Michigan’s Online Gambling Bill in a Limbo
Online gambling in Michigan is not very likely to happen soon, the result of opposition from Gov. Gretchen Whitmer and a review issued by the Treasury Department at Whitmer’s office, which outlined a future in which iGaming slots do not exist and taxes on gambling go up.
This has made it difficult for Rep. Brandt Iden, the main proponent of the activity in MI, to secure a successful deal for the state. Rep. Iden has expressed concerns that Gov. Whitmer has been avoiding a discussion with him, making the task even more difficult.

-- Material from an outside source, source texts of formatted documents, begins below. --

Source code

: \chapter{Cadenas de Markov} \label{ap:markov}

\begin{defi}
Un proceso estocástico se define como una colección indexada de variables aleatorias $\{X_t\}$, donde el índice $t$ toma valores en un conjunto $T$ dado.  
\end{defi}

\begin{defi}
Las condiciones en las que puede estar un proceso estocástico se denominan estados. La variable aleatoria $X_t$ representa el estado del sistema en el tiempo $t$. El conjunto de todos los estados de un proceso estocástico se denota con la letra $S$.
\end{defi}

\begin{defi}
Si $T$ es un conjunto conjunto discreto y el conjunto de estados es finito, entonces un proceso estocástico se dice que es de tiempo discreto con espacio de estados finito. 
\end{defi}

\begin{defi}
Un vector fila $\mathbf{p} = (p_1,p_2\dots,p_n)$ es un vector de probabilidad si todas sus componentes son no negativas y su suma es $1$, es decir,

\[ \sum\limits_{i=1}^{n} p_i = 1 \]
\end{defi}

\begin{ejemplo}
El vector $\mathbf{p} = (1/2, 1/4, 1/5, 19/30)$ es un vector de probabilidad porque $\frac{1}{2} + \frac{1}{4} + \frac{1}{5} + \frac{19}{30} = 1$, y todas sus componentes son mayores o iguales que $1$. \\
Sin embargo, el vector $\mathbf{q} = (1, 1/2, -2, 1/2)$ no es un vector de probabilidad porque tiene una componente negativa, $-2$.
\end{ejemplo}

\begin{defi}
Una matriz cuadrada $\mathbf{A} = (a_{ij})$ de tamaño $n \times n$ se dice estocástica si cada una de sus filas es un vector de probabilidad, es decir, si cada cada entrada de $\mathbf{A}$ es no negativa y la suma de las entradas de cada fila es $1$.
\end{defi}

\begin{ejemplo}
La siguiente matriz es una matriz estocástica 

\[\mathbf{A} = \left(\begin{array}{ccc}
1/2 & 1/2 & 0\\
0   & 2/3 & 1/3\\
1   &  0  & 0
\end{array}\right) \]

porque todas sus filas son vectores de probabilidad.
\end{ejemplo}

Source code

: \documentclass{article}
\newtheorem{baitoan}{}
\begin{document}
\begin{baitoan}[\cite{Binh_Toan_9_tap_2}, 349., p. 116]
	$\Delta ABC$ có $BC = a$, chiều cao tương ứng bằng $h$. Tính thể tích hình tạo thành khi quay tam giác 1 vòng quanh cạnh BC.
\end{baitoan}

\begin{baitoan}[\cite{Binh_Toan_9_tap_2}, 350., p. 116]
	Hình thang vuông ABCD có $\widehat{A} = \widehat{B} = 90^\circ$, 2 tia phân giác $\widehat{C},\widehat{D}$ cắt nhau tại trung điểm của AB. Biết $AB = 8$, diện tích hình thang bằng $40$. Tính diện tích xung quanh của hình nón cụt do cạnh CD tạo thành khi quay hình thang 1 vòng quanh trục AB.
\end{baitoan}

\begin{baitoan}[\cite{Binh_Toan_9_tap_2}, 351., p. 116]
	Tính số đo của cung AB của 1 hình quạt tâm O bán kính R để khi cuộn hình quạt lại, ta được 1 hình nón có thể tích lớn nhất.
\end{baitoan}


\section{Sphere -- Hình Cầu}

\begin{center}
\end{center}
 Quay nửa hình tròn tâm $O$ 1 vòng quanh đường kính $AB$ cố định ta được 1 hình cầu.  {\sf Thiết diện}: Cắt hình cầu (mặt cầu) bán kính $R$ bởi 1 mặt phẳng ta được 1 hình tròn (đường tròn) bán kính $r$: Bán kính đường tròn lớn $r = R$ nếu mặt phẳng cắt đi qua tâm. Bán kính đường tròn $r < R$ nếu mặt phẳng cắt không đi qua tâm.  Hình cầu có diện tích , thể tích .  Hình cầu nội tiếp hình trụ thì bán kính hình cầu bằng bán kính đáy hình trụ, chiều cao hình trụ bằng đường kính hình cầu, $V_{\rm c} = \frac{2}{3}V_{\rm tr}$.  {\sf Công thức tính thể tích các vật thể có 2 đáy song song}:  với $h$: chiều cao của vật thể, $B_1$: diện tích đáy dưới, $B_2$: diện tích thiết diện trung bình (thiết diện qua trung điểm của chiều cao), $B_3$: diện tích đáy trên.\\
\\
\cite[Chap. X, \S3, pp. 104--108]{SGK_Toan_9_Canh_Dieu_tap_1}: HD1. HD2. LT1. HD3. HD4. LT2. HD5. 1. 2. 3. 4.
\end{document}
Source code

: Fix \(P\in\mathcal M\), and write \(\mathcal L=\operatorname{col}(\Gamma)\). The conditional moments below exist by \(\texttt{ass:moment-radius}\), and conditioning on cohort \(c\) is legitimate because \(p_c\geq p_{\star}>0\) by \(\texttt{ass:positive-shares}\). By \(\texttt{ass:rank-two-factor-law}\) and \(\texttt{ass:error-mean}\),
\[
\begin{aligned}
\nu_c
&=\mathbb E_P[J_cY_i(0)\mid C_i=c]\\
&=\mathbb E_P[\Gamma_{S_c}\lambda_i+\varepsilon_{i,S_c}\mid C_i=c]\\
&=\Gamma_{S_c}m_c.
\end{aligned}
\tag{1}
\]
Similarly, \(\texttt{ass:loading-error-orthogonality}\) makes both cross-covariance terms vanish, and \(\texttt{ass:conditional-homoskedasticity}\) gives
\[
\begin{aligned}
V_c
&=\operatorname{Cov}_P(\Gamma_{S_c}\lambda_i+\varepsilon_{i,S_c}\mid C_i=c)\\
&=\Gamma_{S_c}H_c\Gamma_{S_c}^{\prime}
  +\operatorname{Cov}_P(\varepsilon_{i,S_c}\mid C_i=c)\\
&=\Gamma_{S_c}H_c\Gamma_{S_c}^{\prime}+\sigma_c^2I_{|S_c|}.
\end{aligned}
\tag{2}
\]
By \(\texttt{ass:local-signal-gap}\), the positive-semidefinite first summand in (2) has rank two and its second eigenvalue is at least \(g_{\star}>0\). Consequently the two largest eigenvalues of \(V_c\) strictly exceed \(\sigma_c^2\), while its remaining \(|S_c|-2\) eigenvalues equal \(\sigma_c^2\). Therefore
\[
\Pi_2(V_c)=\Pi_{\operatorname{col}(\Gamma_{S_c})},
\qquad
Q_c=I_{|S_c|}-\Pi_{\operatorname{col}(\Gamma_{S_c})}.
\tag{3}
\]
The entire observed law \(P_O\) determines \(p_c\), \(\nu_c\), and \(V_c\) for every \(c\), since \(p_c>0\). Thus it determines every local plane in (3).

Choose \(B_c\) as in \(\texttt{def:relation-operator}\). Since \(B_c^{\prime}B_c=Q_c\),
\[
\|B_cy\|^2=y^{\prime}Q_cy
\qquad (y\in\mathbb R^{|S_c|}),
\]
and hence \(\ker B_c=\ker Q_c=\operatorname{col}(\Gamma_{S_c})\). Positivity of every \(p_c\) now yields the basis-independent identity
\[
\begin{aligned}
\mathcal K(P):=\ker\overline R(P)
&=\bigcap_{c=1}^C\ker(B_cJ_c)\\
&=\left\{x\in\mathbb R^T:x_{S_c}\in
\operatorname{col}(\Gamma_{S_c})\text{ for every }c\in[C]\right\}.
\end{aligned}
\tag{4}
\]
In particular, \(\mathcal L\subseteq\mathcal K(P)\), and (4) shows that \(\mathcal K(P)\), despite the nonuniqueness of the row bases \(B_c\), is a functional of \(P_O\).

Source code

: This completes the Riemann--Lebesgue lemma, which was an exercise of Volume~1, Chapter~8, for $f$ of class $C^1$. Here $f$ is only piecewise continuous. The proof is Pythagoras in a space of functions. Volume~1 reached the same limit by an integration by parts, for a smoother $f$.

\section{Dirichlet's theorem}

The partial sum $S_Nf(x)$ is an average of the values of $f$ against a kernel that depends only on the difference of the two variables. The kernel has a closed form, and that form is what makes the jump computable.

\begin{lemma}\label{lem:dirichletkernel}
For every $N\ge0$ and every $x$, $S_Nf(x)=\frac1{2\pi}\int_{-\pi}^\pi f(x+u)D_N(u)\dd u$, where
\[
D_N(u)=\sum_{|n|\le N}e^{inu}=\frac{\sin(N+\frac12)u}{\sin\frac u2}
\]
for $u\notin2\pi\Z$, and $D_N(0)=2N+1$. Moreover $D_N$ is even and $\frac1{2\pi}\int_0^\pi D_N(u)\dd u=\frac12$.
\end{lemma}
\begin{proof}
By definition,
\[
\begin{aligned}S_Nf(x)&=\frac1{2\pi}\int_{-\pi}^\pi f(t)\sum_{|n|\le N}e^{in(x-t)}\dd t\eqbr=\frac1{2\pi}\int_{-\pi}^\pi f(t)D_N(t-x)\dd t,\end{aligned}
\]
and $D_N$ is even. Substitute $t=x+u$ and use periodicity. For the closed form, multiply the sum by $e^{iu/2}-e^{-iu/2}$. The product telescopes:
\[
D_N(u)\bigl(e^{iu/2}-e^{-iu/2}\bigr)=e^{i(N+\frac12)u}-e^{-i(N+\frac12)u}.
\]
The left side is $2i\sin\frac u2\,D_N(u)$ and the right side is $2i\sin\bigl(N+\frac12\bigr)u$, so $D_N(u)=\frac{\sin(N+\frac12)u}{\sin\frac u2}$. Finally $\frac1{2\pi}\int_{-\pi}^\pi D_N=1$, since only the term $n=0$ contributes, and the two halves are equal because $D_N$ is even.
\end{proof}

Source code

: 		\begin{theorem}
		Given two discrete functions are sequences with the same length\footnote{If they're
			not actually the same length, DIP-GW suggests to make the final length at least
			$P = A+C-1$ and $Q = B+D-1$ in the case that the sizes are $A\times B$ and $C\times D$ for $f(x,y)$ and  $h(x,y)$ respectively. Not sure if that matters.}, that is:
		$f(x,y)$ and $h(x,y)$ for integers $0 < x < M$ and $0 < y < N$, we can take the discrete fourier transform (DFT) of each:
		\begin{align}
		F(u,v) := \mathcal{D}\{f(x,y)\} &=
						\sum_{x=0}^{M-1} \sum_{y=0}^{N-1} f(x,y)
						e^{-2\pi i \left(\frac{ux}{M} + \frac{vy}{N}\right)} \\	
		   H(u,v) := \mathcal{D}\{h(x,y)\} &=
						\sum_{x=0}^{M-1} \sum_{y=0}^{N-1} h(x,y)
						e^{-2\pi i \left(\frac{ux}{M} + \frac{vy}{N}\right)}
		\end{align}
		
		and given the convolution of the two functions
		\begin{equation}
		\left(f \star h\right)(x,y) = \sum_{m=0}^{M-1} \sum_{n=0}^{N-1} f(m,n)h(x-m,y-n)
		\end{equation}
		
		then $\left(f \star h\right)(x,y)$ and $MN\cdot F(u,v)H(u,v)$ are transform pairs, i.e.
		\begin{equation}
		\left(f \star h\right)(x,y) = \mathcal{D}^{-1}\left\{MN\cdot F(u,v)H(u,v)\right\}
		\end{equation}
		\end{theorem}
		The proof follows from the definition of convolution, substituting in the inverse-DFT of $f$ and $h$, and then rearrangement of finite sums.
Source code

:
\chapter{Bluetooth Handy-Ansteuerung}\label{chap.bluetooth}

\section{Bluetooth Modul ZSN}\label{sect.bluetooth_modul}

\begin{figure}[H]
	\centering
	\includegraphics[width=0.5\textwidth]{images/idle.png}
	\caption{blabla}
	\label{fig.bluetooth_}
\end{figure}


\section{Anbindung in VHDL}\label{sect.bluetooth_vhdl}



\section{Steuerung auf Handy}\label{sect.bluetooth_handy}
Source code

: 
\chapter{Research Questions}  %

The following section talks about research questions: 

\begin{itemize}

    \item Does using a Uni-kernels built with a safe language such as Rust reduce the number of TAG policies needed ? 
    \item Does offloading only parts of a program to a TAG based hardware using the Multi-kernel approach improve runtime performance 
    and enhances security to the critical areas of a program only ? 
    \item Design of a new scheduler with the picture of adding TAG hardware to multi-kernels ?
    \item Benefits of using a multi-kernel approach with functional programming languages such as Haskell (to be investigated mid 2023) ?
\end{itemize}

Time to Compromise: Taxes Can Go Up, Says Iden
So far as negotiating a good deal for MI goes, Iden is prepared to make concessions and work along with any tax suggestion that Whitmer’s office may come up with. However, establishing the specific preferences of the governor has been difficult. The first inroad with the governor’s office was in May when at a Ways and Means Committee, it became clear that Whitmer wouldn’t support an online MI gambling bill.
After some deliberation, the governor’s office finally said that it would be open to a 40% tax and a licensing fee $1 million – nearly enough to put any enterprise out of business. Iden remonstrated against the 40% tax, describing it as frivolous and the result of an uninformed decision.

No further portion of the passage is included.